Moulin Rouge! The Musical Returns to DC
Jun 7, 2026
The windmill is spinning again. Moulin Rouge! The Musical, the winner of 10 Tony Awards including Best Musical, returns to Washington for a limited engagement at The Kennedy Center, playing June 17 through June 28, 2026. If you missed it the last time it swept through town, consider this your invitation to one of the most extravagant nights of theatre touring America today.

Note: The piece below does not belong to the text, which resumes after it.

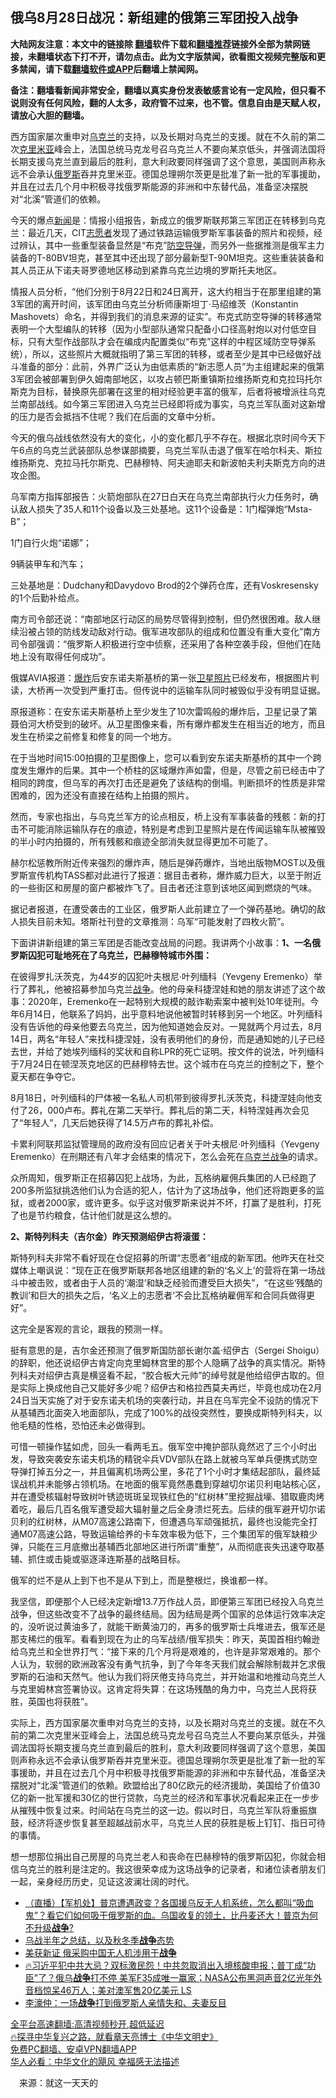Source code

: <!-- 面包屑导航 --> <h2>俄乌8月28日战况：新组建的俄第三军团投入战争</h2> <p class="notice"><b>大陆网友注意：本文中的链接除 <a href="https://github.com/bannedbook/fanqiang" >翻墙</a>软件下载和<a href="https://github.com/killgcd/justmysocks/blob/master/README.md">翻墙推荐</a>链接外全部为禁网链接，未翻墙状态下打不开，请勿点击。此为文字版禁闻，欲看图文视频完整版和更多禁闻，请下载<a href="https://github.com/bannedbook/fanqiang">翻墙软件或APP</a>后翻墙上禁闻网。</p><p>备注：翻墙看新闻非常安全，翻墙以真实身份发表敏感言论有一定风险，但只看不说则没有任何风险，翻的人太多，政府管不过来，也不管。信息自由是天赋人权，请放心大胆的翻墙。</b></p>  <div class="entry"> <p id="summary">西方国家屡次重申对<a href="https://www.bannedbook.org/bnews/tag/%e4%b9%8c%e5%85%8b%e5%85%b0/" class="st_tag internal_tag" rel="tag" title="标签 乌克兰 下的日志">乌克兰</a>的支持，以及长期对乌克兰的支援。就在不久前的第二次<a href="https://www.bannedbook.org/bnews/tag/%E5%85%8B%E9%87%8C%E7%B1%B3%E4%BA%9A/" class="st_tag internal_tag" rel="tag" title="标签 克里米亚 下的日志">克里米亚</a>峰会上，法国总统马克龙号召乌克兰人不要向某京低头，并强调法国将长期支援乌克兰直到最后的胜利，意大利政要同样强调了这个意思，美国则声称永远不会承认<a href="https://www.bannedbook.org/bnews/tag/%e4%bf%84%e7%bd%97%e6%96%af/" class="st_tag internal_tag" rel="tag" title="标签 俄罗斯 下的日志">俄罗斯</a>吞并克里米亚。德国总理朔尔茨更是批准了新一批的军事援助，并且在过去几个月中积极寻找俄罗斯能源的非洲和中东替代品，准备坚决摆脱对“北溪”管道们的依赖。</p> <p>今天的爆点<span class='wp_keywordlink_affiliate'><a href="https://www.bannedbook.org/" title="新闻">新闻</a></span>是：情报小组报告，新成立的俄罗斯联邦第三军团正在转移到乌克兰：最近几天，CIT<a href="https://www.bannedbook.org/bnews/tag/%E5%BF%97%E6%84%BF%E8%80%85/" class="st_tag internal_tag" rel="tag" title="标签 志愿者 下的日志">志愿者</a>发现了通过铁路运输俄罗斯军事装备的照片和视频，经过辨认，其中一些重型装备显然是“布克”<a href="https://www.bannedbook.org/bnews/tag/%E9%98%B2%E7%A9%BA%E5%AF%BC%E5%BC%B9/" class="st_tag internal_tag" rel="tag" title="标签 防空导弹 下的日志">防空导弹</a>，而另外一些据推测是俄军主力装备的T-80BV坦克，甚至其中还出现了部分最新型T-90M坦克。这些重装装备和其人员正从下诺夫哥罗德地区移动到紧靠乌克兰边境的罗斯托夫地区。</p> <p>情报人员分析，“他们分别于8月22日和24日离开，这大约相当于在那里组建的第3军团的离开时间，该军团由乌克兰分析师康斯坦丁·马绍维茨（Konstantin Mashovets）命名，并得到我们的消息来源的证实”。布克式防空导弹的转移通常表明一个大型编队的转移（因为小型部队通常只配备小口径高射炮以对付低空目标，只有大型作战部队才会在编成内配置类似“布克”这样的中程区域防空导弹系统），所以，这些照片大概就指明了第三军团的转移，或者至少是其中已经做好战斗准备的部分：此前，外界广泛认为由低素质的“新志愿人员”为主组建起来的俄第3军团会被部署到伊久姆南部地区，以攻占顿巴斯重镇斯拉维扬斯克和克拉玛托尔斯克为目标，替换原先部署在这里的相对经验更丰富的俄军，后者将被增派往乌克兰南部战线。如今第三军团进入乌克兰已经即将成为事实，乌克兰军队面对这新增的压力是否会抵挡不住呢？我们在后面的文章中分析。</p> <p>今天的俄乌战线依然没有大的变化，小的变化都几乎不存在。根据北京时间今天下午6点的乌克兰武装部队总参谋部摘要，乌克兰军队击退了俄军在哈尔科夫、斯拉维扬斯克、克拉马托尔斯克、巴赫穆特、阿夫迪耶夫和新波帕夫利夫斯克方向的进攻企图。</p> <p>乌军南方指挥部报告：火箭炮部队在27日白天在乌克兰南部执行火力任务时，确认敌人损失了35人和11个设备以及三处基地。这11个设备是：1门榴弹炮“Msta-B”；</p> <p>1门自行火炮“诺娜”；</p> <p>9辆装甲车和汽车；</p>  <p>三处基地是：Dudchany和Davydovo Brod的2个弹药仓库，还有Voskresensky的1个后勤补给点。</p> <p>南方司令部还说：“南部地区行动区的局势尽管得到控制，但仍然很困难。敌人继续沿被占领的防线发动敌对行动。俄军进攻部队的组成和位置没有重大变化”南方司令部强调：“俄罗斯人积极进行空中侦察，还采用了各种空袭手段，但他们在陆地上没有取得任何成功”。</p> <p>俄媒AVIA报道：<a href="https://www.bannedbook.org/bnews/tag/%e7%88%86%e7%82%b8/" class="st_tag internal_tag" rel="tag" title="标签 爆炸 下的日志">爆炸</a>后安东诺夫斯基桥的第一张<a href="https://www.bannedbook.org/bnews/tag/%E5%8D%AB%E6%98%9F%E7%85%A7%E7%89%87/" class="st_tag internal_tag" rel="tag" title="标签 卫星照片 下的日志">卫星照片</a>已经发布，根据图片判读，大桥再一次受到严重打击。但传说中的运输车队同时被毁似乎没有明显证据。</p> <p>原报道称：在安东诺夫斯基桥上至少发生了10次雷鸣般的爆炸后，卫星记录了第聂伯河大桥受到的破坏。从卫星图像来看，所有爆炸都发生在相当近的地方，而且发生在桥梁之前修复和修复的同一个地方。</p> <p>在于当地时间15:00拍摄的卫星图像上，您可以看到安东诺夫斯基桥的其中一个跨度发生爆炸的后果。其中一个桥柱的区域爆炸声如雷，但是，尽管之前已经击中了相同的跨度，但乌军的再次打击还是避免了该结构的倒塌。判断损坏的性质是非常困难的，因为还没有直接在结构上拍摄的照片。</p> <p>然而，专家也指出，与乌克兰军方的论点相反，桥上没有军事装备的残骸：新的打击不可能消除运输队存在的痕迹，特别是考虑到卫星照片是在传闻运输车队被摧毁的半小时内拍摄的，所有残骸和痕迹全部消失就显得更加不可能了。</p> <p>赫尔松惩教所附近传来强烈的爆炸声，随后是弹药爆炸，当地出版物MOST以及俄罗斯宣传机构TASS都对此进行了报道：据目击者称，爆炸威力巨大，以至于附近的一些街区和房屋的窗户都被炸飞了。目击者还注意到该地区闻到燃烧的气味。</p>  <p>据记者报道，在遭受袭击的工业区，俄罗斯人此前建立了一个弹药基地。确切的敌人损失目前未知。塔斯社刊登的文章推测：乌军“可能发射了四枚火箭”。</p> <p>下面讲讲新组建的第三军团是否能改变战局的问题。我讲两个小故事：<strong>1、一名俄罗斯囚犯可耻地死在了乌克兰，巴赫穆特城市外围：</strong></p> <p>在彼得罗扎沃茨克，为44岁的囚犯叶夫根尼·叶列缅科（Yevgeny Eremenko）举行了葬礼，他被招募参加乌克兰<a href="https://www.bannedbook.org/bnews/tag/%E6%88%98%E4%BA%89/" class="st_tag internal_tag" rel="tag" title="标签 战争 下的日志">战争</a>。他的母亲科捷涅娃和她的朋友讲述了这个故事：2020年，Eremenko在一起特别大规模的敲诈勒索案中被判处10年徒刑。今年6月14日，他联系了妈妈，出乎意料地说他被暂时转移到另一个地区。叶列缅科没有告诉他的母亲他要去乌克兰，因为他知道她会反对。一晃就两个月过去，8月14日，两名“年轻人”来找科捷涅娃，没有表明他们的身份，而是通知她的儿子已经去世，并给了她埃列缅科的奖状和自称LPR的死亡证明。按文件的说法，叶列缅科于7月24日在顿涅茨克地区的巴赫穆特去世。这个城市在乌克兰的控制之下，整个夏天都在争夺它。</p> <p>8月18日，叶列缅科的尸体被一名私人司机带到彼得罗扎沃茨克，科捷涅娃向他支付了26，000卢布。葬礼在第二天举行。葬礼后的第二天，科特涅娃再次会见了“年轻人”，几天后她获得了14.5万卢布的葬礼补偿。</p> <p>卡累利阿联邦监狱管理局的政府没有回应记者关于叶夫根尼·叶列缅科（Yevgeny Eremenko）在刑期还有八年才会结束的情况下，怎么会死在<a href="https://www.bannedbook.org/bnews/tag/%e4%b9%8c%e5%85%8b%e5%85%b0%e6%88%98%e4%ba%89/" class="st_tag internal_tag" rel="tag" title="标签 乌克兰战争 下的日志">乌克兰战争</a>的请求。</p> <p>众所周知，俄罗斯正在招募囚犯上战场，为此，瓦格纳雇佣兵集团的人已经跑了200多所监狱挑选他们认为合适的犯人，估计为了这场战争，他们还将跑更多的监狱，或者2000家，或许更多。似乎这对俄罗斯来说并不坏，打赢了是胜利，打死了也是节约粮食，估计他们就是这么想的。</p> <p><strong>2、斯特列科夫（吉尔金）昨天预测绍伊古将滚蛋：</strong></p>  <p>斯特列科夫非常不看好现在仓促招募的所谓“志愿者”组成的新军团。他昨天在社交媒体上嘲讽说：“现在正在俄罗斯联邦各地区组建的新的‘名义上’的营将在第一场战斗中被击败，或者由于人员的‘潮湿’和缺乏经验而遭受巨大损失”，“在这些‘残酷的教训’和巨大的损失之后，‘名义上的志愿者’不会比瓦格纳雇佣军和合同兵做得更好”。</p> <p>这完全是客观的言论，跟我的预测一样。</p> <p>挺有意思的是，吉尔金还预测了俄罗斯国防部长谢尔盖·绍伊古（Sergei Shoigu）的辞职，他还说绍伊古肯定向克里姆林宫里的那个人隐瞒了战争的真实情况。斯特列科夫对绍伊古真是横竖看不起，“胶合板大元帅”的绰号就是他给绍伊古取的。但是实际上换成他自己又能好多少呢？绍伊古和格拉西莫夫再烂，毕竟也成功在2月24日当天实施了对于安东诺夫机场的突袭行动，并且在乌军完全不设防的情况下从基辅西北面突入地面部队，完成了100%的战役突然性，要换成斯特列科夫，以他毛糙的性格，恐怕还未必做得到。</p> <p>可惜一顿操作猛如虎，回头一看两毛五。俄军空中掩护部队竟然迟了三个小时出发，导致突袭安东诺夫机场的精锐伞兵VDV部队在路上就被乌军单兵便携式防空导弹打掉五分之一，并且偏离机场两公里，多花了1个小时才集结起部队，最终延误战机并未能够占领机场。在地面的俄军竟然愚蠢到穿越切尔诺贝利电站核心区，并在遭受核辐射导致树叶锈迹斑斑呈现铁红色的“红树林”里挖掘战壕、猎取鹿肉烤着吃，最后几百名俄军遭受超大辐射量之后全身溃烂死去。后续的俄军避开切尔诺贝利的红树林，从M07高速公路南下，但遭遇乌军顽强抵抗，最终也没能完全打通M07高速公路，导致运输给养的卡车效率极为低下，三个集团军的俄军缺粮少弹，只能在三月底撤出基辅西北部地区进行所谓“重整”，从而彻底丧失迅速夺取基辅、抓住或击毙或驱逐泽连斯基的战略目标。</p> <p>俄军的烂不是从上到下也不是从下到上，而是整根烂，换谁都一样。</p> <p>我坚信，即便那个人已经决定新增13.7万作战人员，即便第三军团已经投入乌克兰战争，但这些改变不了战争的最终结局。因为结局是两个国家的总体运行效率决定的，没听说过黄油多了，就能干断黄油刀的，再多的俄罗斯士兵堆进去，俄军还是那支稀烂的俄军。看看到现在为止的乌军战绩/俄军损失：昨天，英国首相约翰逊给乌克兰和全世界打气：“接下来的几个月将是艰难的，也许是非常艰难的。那个人认为，软弱的欧洲政客没有勇气抗争，到了今年冬天我们就会解除制裁并乞求俄罗斯的石油和天然气。他认为我们将厌倦支持乌克兰，并开始温和地推动乌克兰人与克里姆林宫签署协议。这肯定将失算：在这场残酷的角力中，乌克兰人民将获胜，英国也将获胜”。</p> <p>实际上，西方国家屡次重申对乌克兰的支持，以及长期对乌克兰的支援。就在不久前的第二次克里米亚峰会上，法国总统马克龙号召乌克兰人不要向某京低头，并强调法国将长期支援乌克兰直到最后的胜利，意大利政要同样强调了这个意思，美国则声称永远不会承认俄罗斯吞并克里米亚。德国总理朔尔茨更是批准了新一批的军事援助，并且在过去几个月中积极寻找俄罗斯能源的非洲和中东替代品，准备坚决摆脱对“北溪”管道们的依赖。欧盟给出了80亿欧元的经济援助，美国给了价值30亿的新一批军援和30亿的世行贷款，乌克兰的经济和军事状况看起来正在一步步从摧残中恢复过来。时间站在乌克兰的这一边。假以时日，乌克兰军队将重振旗鼓，经济将逐步恢复甚至超越战前水平，乌克兰人民的获胜是板上钉钉、指日可待的事情。</p>  <p>想一想那位捐出自己房屋的乌克兰老人和丧命在巴赫穆特的俄罗斯囚犯，你就会相信乌克兰的胜利是注定的。我这很荣幸成为这场战争的记录者，和诸位读者朋友们一起，亲身经历历史，见证这波澜壮阔的时代。</p> <div id="taboola-mid-1"></div>  <ul class='op-related-articles' title='相关阅读'> <li><a href='https://www.bannedbook.org/bnews/bannedvideo/20220828/1777508.html' target='_blank'>（直播）【军机处】普京遭遇政变？各国援乌反无人机系统，怎么都叫“吸血鬼”？看它们如何吸干俄罗斯的血。乌国收复的领土，比丹麦还大！普京为何不升级<b>战争</b>?</a></li> <li><a href='https://www.bannedbook.org/bnews/comments/20220827/1777146.html' target='_blank'>乌战半年之总结，以及秋冬季<b>战争</b>态势</a></li> <li><a href='https://www.bannedbook.org/bnews/ssgc/20220826/1776776.html' target='_blank'>美获新证 俄采购中国无人机涉用于<b>战争</b></a></li> <li><a href='https://www.bannedbook.org/bnews/bannedvideo/20220826/1776731.html' target='_blank'>🔥习近平犯中共大忌？双标激民怨！中共忽取消出入境核酸申报；普丁成“功臣”了？俄乌<b>战争</b>打不停 美军F35成唯一赢家；NASA公布黑洞声音2亿光年外音档惊呆46万人；美对澳军售20亿美元  LS</a></li> <li><a href='https://www.bannedbook.org/bnews/comments/20220826/1776693.html' target='_blank'>李濠仲：一场<b>战争</b>打到俄罗斯人亲情失和、夫妻反目</a></li> </ul> <p class="texttj"> <a href="https://github.com/bannedbook/fanqiang/wiki/V2ray%E6%9C%BA%E5%9C%BA" target="_blank">全平台高速翻墙:高清视频秒开,超低延迟</a><br/> <a href="https://www.bannedbook.org/bnews/comments/20220808/1768773.html" target="_blank">🔥探寻中华复兴之路，就看章天亮博士《中华文明史》</a><br/> <a href="https://github.com/bannedbook/fanqiang/wiki/%E7%A6%81%E9%97%BB%E7%BD%91%E5%AE%89%E5%8D%93%E7%BF%BB%E5%A2%99%E6%96%B0%E9%97%BBAPP" target="_blank">免费PC翻墙、安卓VPN翻墙APP</a><br/> <a href="https://www.bannedbook.org/bnews/comments/20220220/1694796.html" target="_blank">华人必看：中华文化的飓风 幸福感无法描述</a> </p><p class="src-info">　来源：就这一天天的 </p><a name='sharetosocial'></a>  <div style="margin-bottom:5px;padding-bottom:5px;clear:both"> <div id="archive-pix-1" class="banner-ads"> <!-- AuctionX Display platform tag START --> <div id="27602x728x90x621x_ADSLOT1" clicktrack="%%CLICK_URL_ESC%%"></div>  <!-- AuctionX Display platform tag END --> </div> <div id="archive-pix-2" class="banner-ads"> <!-- AuctionX Display platform tag START --> <div id="27556x300x250x621x_ADSLOT1" clicktrack="%%CLICK_URL_ESC%%" style="margin:0 auto;text-align:center"></div>  <!-- AuctionX Display platform tag END --> </div> </div>  <div id="archive-pix-1" class="banner-ads"> <!-- AuctionX Display platform tag START --> <div id="27603x728x90x621x_ADSLOT1" clicktrack="%%CLICK_URL_ESC%%"></div>  <!-- AuctionX Display platform tag END --> </div> </div><!--END ENTRY-->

Moulin Rouge! The Musical at The Kennedy Center
Based on Baz Luhrmann's revolutionary 2001 film, Moulin Rouge! The Musical drops audiences into the legendary Parisian nightclub of the same name at the dawn of the twentieth century, a louche and lavish haven where aristocrats and bohemians rub elbows, champagne flows, and the can-can line never seems to stop kicking. The transformation begins before the show even starts. As audiences settle into their seats, performers are already prowling the stage, corseted dancers strike poses, and sword swallowers display their talents at the footlights, all of it bathed in a glow of deep pinkish red. The proscenium becomes an explosion of concentric hearts flanked by a towering red windmill on one side and an enormous blue elephant on the other, instantly transporting theatregoers from the banks of the Potomac to Belle Époque Montmartre.The story is a romance as old as time, drawing on the lineage of La Traviata, Camille, and La Bohème. The Moulin Rouge is in financial trouble, and its flamboyant impresario must secure a wealthy investor to keep the club alive. His plan hinges on Satine, the club's celebrated headliner known as the Sparkling Diamond, whom he hopes will charm a rich and ruthless Duke into opening his wallet. Complicating matters is Christian, a wide-eyed young American songwriter newly arrived in Paris, who has fallen in with a pair of bohemian artists, among them the painter Toulouse-Lautrec, and who falls hopelessly in love with Satine after a case of mistaken identity throws them together. What follows is a tale of passion, sacrifice, and heartbreak set against the bohemian ideals of truth, beauty, freedom, and above all, love.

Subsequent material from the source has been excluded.